→ Activity:
Look at each line below and tally those holding "PSWmiToolKit"; answer with that figure and nothing else.

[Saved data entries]
····················

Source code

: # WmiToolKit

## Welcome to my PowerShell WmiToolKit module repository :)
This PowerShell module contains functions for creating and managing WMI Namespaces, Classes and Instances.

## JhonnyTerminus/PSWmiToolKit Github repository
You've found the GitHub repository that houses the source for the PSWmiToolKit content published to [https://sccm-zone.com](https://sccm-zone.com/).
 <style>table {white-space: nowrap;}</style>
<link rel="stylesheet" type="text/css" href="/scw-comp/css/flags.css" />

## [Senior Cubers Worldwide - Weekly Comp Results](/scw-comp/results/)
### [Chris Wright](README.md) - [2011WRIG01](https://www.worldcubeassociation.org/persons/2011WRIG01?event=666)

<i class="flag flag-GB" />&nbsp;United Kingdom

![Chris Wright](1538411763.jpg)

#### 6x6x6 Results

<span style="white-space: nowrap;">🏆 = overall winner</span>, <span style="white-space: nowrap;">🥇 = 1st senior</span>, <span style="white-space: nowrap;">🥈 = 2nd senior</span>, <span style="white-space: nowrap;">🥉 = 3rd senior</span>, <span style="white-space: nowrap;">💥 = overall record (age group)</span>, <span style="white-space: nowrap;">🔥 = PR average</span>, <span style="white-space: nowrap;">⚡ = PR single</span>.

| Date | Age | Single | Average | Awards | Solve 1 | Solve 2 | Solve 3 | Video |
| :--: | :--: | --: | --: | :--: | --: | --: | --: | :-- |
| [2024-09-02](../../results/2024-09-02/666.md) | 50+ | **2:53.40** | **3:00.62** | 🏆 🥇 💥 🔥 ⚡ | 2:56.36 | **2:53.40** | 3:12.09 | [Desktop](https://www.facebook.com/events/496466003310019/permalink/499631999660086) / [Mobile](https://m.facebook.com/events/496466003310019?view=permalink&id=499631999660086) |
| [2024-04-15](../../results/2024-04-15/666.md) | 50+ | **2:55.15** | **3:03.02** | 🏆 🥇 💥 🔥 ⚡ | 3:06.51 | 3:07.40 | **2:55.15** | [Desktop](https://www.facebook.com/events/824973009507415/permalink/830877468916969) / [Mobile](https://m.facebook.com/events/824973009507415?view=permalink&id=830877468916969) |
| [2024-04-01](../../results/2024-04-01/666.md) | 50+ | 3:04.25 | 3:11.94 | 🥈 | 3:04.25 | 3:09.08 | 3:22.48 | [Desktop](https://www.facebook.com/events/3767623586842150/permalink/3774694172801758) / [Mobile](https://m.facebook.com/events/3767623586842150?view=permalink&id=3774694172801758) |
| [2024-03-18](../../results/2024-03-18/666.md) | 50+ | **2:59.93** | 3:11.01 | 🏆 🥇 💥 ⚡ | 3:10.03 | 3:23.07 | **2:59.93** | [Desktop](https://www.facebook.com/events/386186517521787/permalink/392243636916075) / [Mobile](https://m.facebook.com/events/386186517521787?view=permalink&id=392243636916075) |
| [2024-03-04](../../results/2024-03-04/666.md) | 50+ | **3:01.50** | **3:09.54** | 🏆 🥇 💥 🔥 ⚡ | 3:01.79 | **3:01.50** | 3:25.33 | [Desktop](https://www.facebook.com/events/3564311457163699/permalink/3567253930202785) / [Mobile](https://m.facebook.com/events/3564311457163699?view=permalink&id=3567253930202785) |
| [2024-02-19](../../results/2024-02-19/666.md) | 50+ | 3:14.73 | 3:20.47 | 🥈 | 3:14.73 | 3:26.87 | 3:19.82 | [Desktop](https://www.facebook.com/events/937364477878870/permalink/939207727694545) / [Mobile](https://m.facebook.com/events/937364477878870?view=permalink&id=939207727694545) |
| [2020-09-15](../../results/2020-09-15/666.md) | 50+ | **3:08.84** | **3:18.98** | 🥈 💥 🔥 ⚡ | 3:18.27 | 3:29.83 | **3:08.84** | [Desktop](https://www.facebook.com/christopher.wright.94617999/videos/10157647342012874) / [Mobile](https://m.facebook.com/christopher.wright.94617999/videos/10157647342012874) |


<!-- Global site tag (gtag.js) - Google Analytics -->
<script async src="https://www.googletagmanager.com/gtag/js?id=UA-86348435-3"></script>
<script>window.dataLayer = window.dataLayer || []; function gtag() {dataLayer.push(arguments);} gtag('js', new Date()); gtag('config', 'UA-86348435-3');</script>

····················

→ Written response:
2